A new StatsCan report looked at some 10,100 companies conducting business in Canada – publicly traded and private corporations, along with government business enterprises such as Canada Post – and found overall that just 18.1% of director seats were held by women in 2017; 61.2% had zero women, 27.7% had one female director and just 11.1% had more than one.
Starting in 2015, the Ontario Securities Commission required companies listed on the Toronto Stock Exchange to disclose the number and proportion of women on their boards, among other requirements. The percentage of women being appointed as new directors at Canada’s 100 largest companies by revenue actually slowed to 30% in 2018 from 40% in 2014-2017.
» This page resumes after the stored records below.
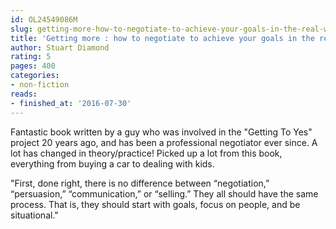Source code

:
 ```yaml
---
id: OL24549086M
slug: getting-more-how-to-negotiate-to-achieve-your-goals-in-the-real-world
title: 'Getting more : how to negotiate to achieve your goals in the real world'
author: Stuart Diamond
rating: 5
pages: 400
categories:
- non-fiction
reads:
- finished_at: '2016-07-30'
---
```

Fantastic book written by a guy who was involved in the "Getting To Yes" project 20 years ago, and has been a professional negotiator ever since. A lot has changed in theory/practice! Picked up a lot from this book, everything from buying a car to dealing with kids.

"First, done right, there is no difference between “negotiation,” “persuasion,” “communication,” or “selling.” They all should have the same process. That is, they should start with goals, focus on people, and be situational."
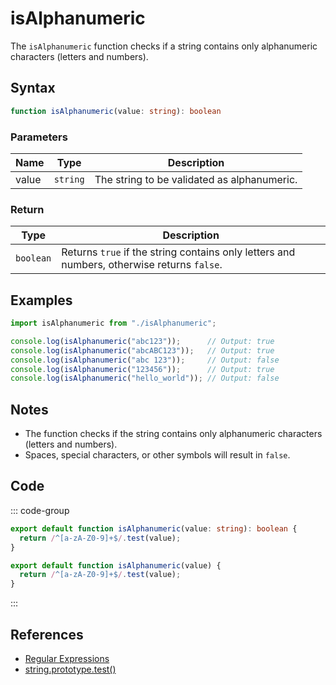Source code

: # isAlphanumeric

The `isAlphanumeric` function checks if a string contains only alphanumeric characters (letters and numbers).

## Syntax

```typescript
function isAlphanumeric(value: string): boolean
```

### Parameters

| Name | Type     | Description                                  |
|------|----------|----------------------------------------------|
| value  | `string` | The string to be validated as alphanumeric. |

### Return

| Type     | Description                                  |
|----------|----------------------------------------------|
| `boolean` | Returns `true` if the string contains only letters and numbers, otherwise returns `false`. |

## Examples

```typescript
import isAlphanumeric from "./isAlphanumeric";

console.log(isAlphanumeric("abc123"));      // Output: true
console.log(isAlphanumeric("abcABC123"));   // Output: true
console.log(isAlphanumeric("abc 123"));     // Output: false
console.log(isAlphanumeric("123456"));      // Output: true
console.log(isAlphanumeric("hello_world")); // Output: false
```

## Notes

- The function checks if the string contains only alphanumeric characters (letters and numbers).
- Spaces, special characters, or other symbols will result in `false`.

## Code

::: code-group
```typescript
export default function isAlphanumeric(value: string): boolean {
  return /^[a-zA-Z0-9]+$/.test(value);
}
```

```javascript
export default function isAlphanumeric(value) {
  return /^[a-zA-Z0-9]+$/.test(value);
}
```
:::

## References

- [Regular Expressions](https://developer.mozilla.org/en-US/docs/Web/JavaScript/Guide/Regular_Expressions)
- [string.prototype.test()](https://developer.mozilla.org/en-US/docs/Web/JavaScript/Reference/Global_Objects/RegExp/test)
This is not from a lack of qualified female candidates. Thousands of smart, educated women have been certified as board candidates by the Institute for Corporate Directors and are trying to find an opening. Consciously or not, male-dominated boards are not making effective efforts to add them.
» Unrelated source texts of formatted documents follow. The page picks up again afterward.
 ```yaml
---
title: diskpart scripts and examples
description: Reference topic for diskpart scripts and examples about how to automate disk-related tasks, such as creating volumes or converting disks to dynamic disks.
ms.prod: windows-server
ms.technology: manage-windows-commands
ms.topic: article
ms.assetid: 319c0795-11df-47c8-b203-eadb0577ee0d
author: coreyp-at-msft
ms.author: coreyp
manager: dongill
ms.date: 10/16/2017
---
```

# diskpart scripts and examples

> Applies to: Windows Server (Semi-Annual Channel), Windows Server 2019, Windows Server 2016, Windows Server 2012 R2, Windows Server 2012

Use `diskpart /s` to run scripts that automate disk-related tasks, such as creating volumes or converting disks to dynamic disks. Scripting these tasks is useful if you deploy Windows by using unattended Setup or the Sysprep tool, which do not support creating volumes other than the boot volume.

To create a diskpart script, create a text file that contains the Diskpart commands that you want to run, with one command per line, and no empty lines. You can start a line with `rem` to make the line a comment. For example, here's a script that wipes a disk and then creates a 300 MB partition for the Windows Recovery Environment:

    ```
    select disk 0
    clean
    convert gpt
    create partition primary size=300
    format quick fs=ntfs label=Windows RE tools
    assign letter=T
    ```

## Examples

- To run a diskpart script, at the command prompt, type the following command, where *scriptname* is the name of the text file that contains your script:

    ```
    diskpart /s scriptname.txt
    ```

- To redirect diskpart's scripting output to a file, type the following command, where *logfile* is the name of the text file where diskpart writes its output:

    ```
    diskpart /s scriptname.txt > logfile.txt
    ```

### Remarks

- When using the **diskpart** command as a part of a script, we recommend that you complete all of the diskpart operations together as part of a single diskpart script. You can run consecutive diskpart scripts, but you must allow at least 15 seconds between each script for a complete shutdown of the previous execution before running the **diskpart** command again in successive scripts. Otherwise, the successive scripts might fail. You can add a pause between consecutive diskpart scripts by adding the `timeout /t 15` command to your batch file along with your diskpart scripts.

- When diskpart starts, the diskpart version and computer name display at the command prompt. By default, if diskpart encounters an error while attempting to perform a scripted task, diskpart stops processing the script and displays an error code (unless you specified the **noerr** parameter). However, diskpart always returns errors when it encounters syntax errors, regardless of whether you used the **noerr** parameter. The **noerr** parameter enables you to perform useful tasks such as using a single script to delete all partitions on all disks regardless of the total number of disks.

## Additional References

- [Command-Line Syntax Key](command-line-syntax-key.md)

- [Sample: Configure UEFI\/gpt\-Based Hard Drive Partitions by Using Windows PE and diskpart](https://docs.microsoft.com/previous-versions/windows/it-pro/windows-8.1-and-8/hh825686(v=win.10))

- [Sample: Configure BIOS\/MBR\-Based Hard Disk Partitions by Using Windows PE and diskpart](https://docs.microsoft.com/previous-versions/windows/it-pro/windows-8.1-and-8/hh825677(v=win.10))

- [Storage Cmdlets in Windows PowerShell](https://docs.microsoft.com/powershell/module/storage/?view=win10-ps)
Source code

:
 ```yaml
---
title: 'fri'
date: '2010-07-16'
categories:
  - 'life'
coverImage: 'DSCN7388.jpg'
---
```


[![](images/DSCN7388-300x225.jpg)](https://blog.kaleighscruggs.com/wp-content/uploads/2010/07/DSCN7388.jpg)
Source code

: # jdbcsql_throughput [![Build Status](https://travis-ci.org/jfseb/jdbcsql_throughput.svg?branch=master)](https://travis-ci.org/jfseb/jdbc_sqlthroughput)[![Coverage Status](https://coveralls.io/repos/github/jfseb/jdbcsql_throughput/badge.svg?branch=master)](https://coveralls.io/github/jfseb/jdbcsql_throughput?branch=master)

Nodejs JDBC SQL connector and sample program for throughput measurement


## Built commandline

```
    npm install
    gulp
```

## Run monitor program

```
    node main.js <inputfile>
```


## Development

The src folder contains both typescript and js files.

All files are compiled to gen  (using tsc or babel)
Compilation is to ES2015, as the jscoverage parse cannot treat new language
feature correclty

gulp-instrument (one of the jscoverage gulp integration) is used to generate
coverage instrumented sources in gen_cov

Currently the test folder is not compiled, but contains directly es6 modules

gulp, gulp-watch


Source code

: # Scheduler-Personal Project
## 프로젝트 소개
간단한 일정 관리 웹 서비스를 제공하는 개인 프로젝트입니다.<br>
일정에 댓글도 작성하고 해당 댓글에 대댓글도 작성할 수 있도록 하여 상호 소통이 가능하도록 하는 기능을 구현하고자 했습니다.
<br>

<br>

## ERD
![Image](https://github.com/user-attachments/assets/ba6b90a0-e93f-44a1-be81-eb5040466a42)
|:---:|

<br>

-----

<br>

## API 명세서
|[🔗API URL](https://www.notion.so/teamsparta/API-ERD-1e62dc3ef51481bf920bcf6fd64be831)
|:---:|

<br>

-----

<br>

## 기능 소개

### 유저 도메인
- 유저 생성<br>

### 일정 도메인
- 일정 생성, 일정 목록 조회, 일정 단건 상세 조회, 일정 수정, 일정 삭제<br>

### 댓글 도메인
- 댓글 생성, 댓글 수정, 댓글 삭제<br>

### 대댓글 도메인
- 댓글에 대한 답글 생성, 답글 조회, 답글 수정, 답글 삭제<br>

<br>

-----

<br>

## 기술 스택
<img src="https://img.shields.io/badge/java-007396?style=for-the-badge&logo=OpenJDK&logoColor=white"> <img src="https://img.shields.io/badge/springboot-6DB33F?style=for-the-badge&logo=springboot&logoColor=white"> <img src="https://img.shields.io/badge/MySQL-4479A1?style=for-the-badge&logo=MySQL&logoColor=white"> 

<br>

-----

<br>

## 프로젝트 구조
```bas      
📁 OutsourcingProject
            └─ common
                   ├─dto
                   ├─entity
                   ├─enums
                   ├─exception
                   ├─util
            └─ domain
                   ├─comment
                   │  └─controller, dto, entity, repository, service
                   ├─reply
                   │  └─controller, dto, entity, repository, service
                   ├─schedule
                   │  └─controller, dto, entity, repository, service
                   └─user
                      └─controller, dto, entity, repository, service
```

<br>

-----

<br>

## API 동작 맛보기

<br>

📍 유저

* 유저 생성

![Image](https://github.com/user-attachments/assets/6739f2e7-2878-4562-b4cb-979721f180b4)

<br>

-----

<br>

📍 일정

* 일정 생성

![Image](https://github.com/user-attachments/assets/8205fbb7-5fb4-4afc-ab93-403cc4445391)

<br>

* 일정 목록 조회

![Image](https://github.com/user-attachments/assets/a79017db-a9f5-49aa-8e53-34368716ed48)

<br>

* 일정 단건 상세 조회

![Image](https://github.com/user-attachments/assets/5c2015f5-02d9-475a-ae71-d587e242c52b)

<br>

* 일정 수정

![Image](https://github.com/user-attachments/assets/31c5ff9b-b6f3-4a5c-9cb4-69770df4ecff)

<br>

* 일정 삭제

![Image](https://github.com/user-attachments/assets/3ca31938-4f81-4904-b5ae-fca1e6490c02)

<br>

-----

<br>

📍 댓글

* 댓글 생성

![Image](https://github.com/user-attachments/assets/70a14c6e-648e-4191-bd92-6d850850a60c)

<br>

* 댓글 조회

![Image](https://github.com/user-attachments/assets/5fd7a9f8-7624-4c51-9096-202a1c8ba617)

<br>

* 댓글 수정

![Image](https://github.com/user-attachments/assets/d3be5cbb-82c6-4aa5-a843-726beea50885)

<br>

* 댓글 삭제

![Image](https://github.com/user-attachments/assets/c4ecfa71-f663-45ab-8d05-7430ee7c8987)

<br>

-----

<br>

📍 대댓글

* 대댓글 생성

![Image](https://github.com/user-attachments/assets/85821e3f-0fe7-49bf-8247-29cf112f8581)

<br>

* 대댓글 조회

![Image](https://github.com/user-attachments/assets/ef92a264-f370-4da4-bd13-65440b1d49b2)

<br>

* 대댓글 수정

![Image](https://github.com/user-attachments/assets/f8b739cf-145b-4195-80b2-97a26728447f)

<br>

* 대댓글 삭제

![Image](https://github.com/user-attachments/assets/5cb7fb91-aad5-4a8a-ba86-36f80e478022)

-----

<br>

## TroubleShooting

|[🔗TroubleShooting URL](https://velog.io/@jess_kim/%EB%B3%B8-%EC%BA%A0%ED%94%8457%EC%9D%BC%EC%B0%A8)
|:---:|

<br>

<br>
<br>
Not only is the status quo indefensible, but research published in the Journal of Empirical Science suggests it is also detrimental for business, sustainability and risk management. See Why female board representation matters: The role of female directors in reducing male CEO overconfidence.
As reported in the Harvard Business Review female board members help to temper the overconfidence of male CEOs and improve overall decision making for the company:
One benefit of having female directors on the board is a greater diversity of viewpoints, which is purported to improve the quality of board deliberations, especially when complex issues are involved, because different perspectives can increase the amount of information available. At the same time, research has found that female directors tend to be less conformist and more likely to express their independent views than male directors because they do not belong to old-boy networks. So a board with female directors might be more likely to challenge the CEO and push him to consider a wider range of options, as well as pros and cons, when making strategic firm decisions. This could then attenuate CEO overconfidence and correct for potentially biased beliefs.